32nd Vice President of the United States
- In office March 4, 1933 – January 20, 1941
- President: Franklin D. Roosevelt
- Preceded by: Charles Curtis
- Succeeded by: Henry A. Wallace

39th Speaker of the United States House of Representatives
- In office December 7, 1931 – March 3, 1933
- Preceded by: Nicholas Longworth
- Succeeded by: Henry T. Rainey

House Minority Leader
- In office March 4, 1929 – March 3, 1931
- Whip: John McDuffie
- Preceded by: Finis J. Garrett
- Succeeded by: Bertrand Snell

Leader of the House Democratic Caucus
- In office March 4, 1929 – March 3, 1933
- Preceded by: Finis J. Garrett
- Succeeded by: Henry T. Rainey

Member of the U.S. House of Representatives from Texas's 15th district
- In office March 4, 1903 – March 3, 1933
- Preceded by: Constituency established
- Succeeded by: Milton H. West

Member of the Texas House of Representatives from the 91st district
- In office January 10, 1899 – January 13, 1903
- Preceded by: Samuel Thomas Jones
- Succeeded by: Ferdinand C. Weinert

County Judge of Uvalde County, Texas
- In office 1893–1896
- Preceded by: A. V. D. Old
- Succeeded by: J. E. Cummings

Personal details
- Born: John Nance Garner III November 22, 1868 Red River County, Texas, U.S.
- Died: November 7, 1967 (aged 98) Uvalde, Texas, U.S.
- Resting place: Old Uvalde Cemetery
- Party: Democratic
- Spouse: Mariette Rheiner ​ ​(m. 1895; died 1948)​
- Children: 1
- Education: Vanderbilt University
- Occupation: Politician; lawyer;
- Signature: Cursive signature in ink

= John Nance Garner =

Vice President of the United States from 1933 to 1941

John Nance Garner III (November 22, 1868 – November 7, 1967), known among his contemporaries as "Cactus Jack", was the 32nd vice president of the United States, serving from 1933 to 1941 under President Franklin D. Roosevelt. A member of the Democratic Party, Garner served as the 39th speaker of the U.S. House of Representatives from 1931 to 1933, having been a U.S. representative from Texas from 1903 to 1933. Garner and Schuyler Colfax are the only politicians to have served as presiding officers of both chambers of the U.S. Congress as speaker of the House and vice president of the United States. He was the longest-lived vice president in U.S. history, dying at the age of 98.
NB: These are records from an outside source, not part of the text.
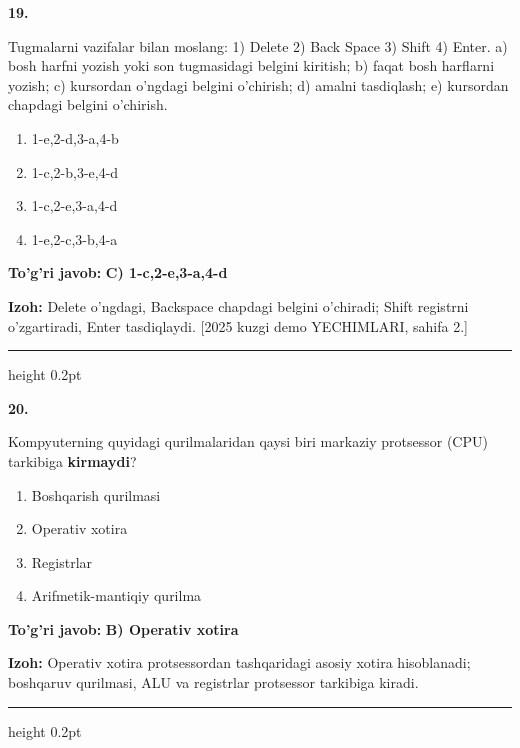 \documentclass[10pt,a4paper]{article}
\begin{document}
{\bfseries\sffamily\color{ink} 19.}
\par
Tugmalarni vazifalar bilan moslang: 1) Delete 2) Back Space 3) Shift 4) Enter. a) bosh harfni yozish yoki son tugmasidagi belgini kiritish; b) faqat bosh harflarni yozish; c) kursordan o'ngdagi belgini o'chirish; d) amalni tasdiqlash; e) kursordan chapdagi belgini o'chirish.
\begin{enumerate}[label=\Alph*),leftmargin=9mm]
\item 1-e,2-d,3-a,4-b
\item 1-c,2-b,3-e,4-d
\item 1-c,2-e,3-a,4-d
\item 1-e,2-c,3-b,4-a
\end{enumerate}
\begin{tcolorbox}[enhanced,breakable,colback=teal!4,colframe=teal!60!black,boxrule=0.45pt,arc=1.2mm,left=2.7mm,right=2.7mm,top=1.8mm,bottom=1.8mm,before skip=2mm,after skip=2mm]
{\bfseries\sffamily\color{teal}To'g'ri javob:} \textbf{C) 1-c,2-e,3-a,4-d}
\par\smallskip
{\bfseries Izoh:} Delete o'ngdagi, Backspace chapdagi belgini o'chiradi; Shift registrni o'zgartiradi, Enter tasdiqlaydi. [2025 kuzgi demo YECHIMLARI, sahifa 2.]
\end{tcolorbox}
\vspace{2mm}\hrule height 0.2pt\vspace{3mm}

{\bfseries\sffamily\color{ink} 20.}
\par
Kompyuterning quyidagi qurilmalaridan qaysi biri markaziy protsessor (CPU) tarkibiga \textbf{kirmaydi}?
\begin{enumerate}[label=\Alph*),leftmargin=9mm]
\item Boshqarish qurilmasi
\item Operativ xotira
\item Registrlar
\item Arifmetik-mantiqiy qurilma
\end{enumerate}
\begin{tcolorbox}[enhanced,breakable,colback=teal!4,colframe=teal!60!black,boxrule=0.45pt,arc=1.2mm,left=2.7mm,right=2.7mm,top=1.8mm,bottom=1.8mm,before skip=2mm,after skip=2mm]
{\bfseries\sffamily\color{teal}To'g'ri javob:} \textbf{B) Operativ xotira}
\par\smallskip
{\bfseries Izoh:} Operativ xotira protsessordan tashqaridagi asosiy xotira hisoblanadi; boshqaruv qurilmasi, ALU va registrlar protsessor tarkibiga kiradi.
\end{tcolorbox}
\vspace{2mm}\hrule height 0.2pt\vspace{3mm}
\end{document}
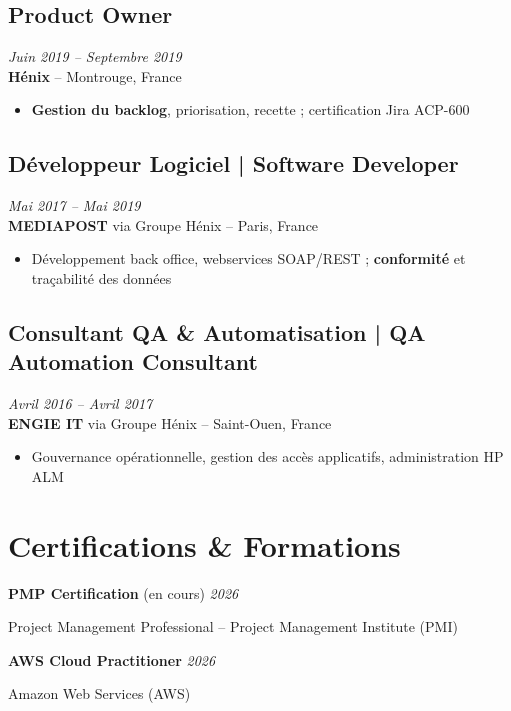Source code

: \documentclass[11pt,a4paper]{article}
\begin{document}
\subsection*{Product Owner} \hfill \textit{Juin 2019 -- Septembre 2019}\\
\textbf{Hénix} -- Montrouge, France\\
\begin{itemize}
    \item \textbf{Gestion du backlog}, priorisation, recette ; certification Jira ACP-600
\end{itemize}

\subsection*{Développeur Logiciel | Software Developer} \hfill \textit{Mai 2017 -- Mai 2019}\\
\textbf{MEDIAPOST} via Groupe Hénix -- Paris, France\\
\begin{itemize}
    \item Développement back office, webservices SOAP/REST ; \textbf{conformité} et traçabilité des données
\end{itemize}

\subsection*{Consultant QA \& Automatisation | QA Automation Consultant} \hfill \textit{Avril 2016 -- Avril 2017}\\
\textbf{ENGIE IT} via Groupe Hénix -- Saint-Ouen, France\\
\begin{itemize}
    \item Gouvernance opérationnelle, gestion des accès applicatifs, administration HP ALM
\end{itemize}

\section*{Certifications \& Formations}

\textbf{PMP Certification} (en cours) \hfill \textit{2026}

Project Management Professional -- Project Management Institute (PMI)

\textbf{AWS Cloud Practitioner} \hfill \textit{2026}

Amazon Web Services (AWS)
\end{document}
Garner began his political career as the county judge of Uvalde County, Texas. He served in the Texas House of Representatives from 1899 to 1903 and won election to represent Texas in the U.S. House of Representatives in 1902. He represented Texas's 15th congressional district from 1903 to 1933. Garner served as House Minority Leader from 1929 to 1931, and was elevated to Speaker of the House when Democrats won control of the House following special elections in 1931 (Republicans actually retained control immediately after the 1930 elections, but lost as several seats shifted parties).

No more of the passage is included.